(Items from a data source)
• • • •

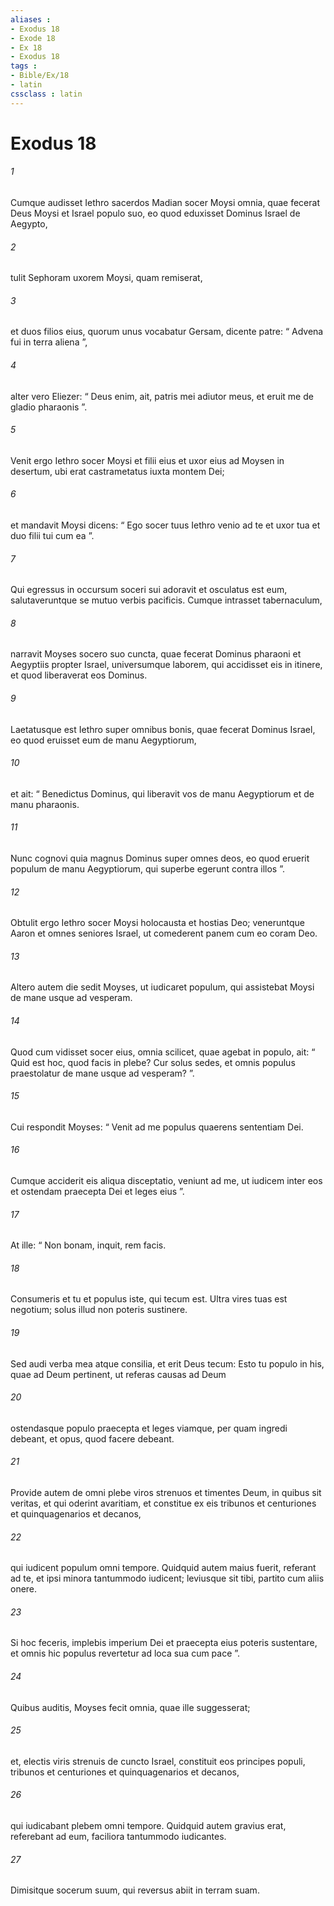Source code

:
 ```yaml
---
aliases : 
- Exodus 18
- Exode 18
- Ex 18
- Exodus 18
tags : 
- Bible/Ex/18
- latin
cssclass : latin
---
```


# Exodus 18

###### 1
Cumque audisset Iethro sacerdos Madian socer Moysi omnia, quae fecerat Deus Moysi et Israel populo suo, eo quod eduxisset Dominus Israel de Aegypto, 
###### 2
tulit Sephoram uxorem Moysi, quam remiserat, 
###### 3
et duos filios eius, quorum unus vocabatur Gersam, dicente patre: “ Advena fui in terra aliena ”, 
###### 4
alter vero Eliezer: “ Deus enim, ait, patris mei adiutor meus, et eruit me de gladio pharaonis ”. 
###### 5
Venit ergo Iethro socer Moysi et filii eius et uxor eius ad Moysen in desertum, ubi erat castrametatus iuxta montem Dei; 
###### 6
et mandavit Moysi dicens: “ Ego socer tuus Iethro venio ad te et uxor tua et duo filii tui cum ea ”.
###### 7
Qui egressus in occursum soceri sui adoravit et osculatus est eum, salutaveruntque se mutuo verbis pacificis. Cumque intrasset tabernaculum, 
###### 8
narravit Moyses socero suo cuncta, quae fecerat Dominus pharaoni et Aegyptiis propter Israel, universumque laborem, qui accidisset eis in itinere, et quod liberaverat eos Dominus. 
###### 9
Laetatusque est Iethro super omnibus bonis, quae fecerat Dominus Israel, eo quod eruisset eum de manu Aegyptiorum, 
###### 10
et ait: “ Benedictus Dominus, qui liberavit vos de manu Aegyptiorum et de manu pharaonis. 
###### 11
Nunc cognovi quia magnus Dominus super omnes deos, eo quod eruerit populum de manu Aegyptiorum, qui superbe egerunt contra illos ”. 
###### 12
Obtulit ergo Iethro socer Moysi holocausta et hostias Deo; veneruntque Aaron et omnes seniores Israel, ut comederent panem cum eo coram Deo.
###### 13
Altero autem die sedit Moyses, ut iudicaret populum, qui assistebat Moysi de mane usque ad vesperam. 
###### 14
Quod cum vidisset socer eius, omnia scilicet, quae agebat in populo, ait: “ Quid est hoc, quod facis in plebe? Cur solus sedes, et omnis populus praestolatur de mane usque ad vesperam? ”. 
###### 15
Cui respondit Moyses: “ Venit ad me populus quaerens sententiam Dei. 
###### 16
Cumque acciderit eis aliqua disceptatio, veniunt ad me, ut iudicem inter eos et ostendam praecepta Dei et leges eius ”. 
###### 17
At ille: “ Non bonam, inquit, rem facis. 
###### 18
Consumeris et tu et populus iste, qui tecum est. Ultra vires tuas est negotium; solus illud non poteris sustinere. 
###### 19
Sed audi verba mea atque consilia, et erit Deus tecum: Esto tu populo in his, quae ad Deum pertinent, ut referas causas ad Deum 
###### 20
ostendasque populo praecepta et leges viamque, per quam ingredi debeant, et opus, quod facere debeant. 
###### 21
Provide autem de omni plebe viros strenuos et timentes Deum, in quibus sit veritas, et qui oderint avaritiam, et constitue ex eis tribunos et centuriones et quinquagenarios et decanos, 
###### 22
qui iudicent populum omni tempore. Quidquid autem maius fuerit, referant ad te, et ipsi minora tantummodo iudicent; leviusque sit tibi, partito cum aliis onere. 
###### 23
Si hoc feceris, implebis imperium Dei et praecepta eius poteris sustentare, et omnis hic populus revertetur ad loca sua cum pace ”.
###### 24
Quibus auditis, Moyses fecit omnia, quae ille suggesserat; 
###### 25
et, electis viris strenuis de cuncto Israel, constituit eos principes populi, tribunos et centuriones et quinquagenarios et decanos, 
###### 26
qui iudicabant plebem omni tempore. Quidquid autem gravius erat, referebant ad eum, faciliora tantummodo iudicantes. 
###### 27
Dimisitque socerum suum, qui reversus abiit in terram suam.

• • • •

_About this task_.
Please determine how many lines of the records above include the word "Dominus", replying with a number alone.

_Solution to this problem_.
5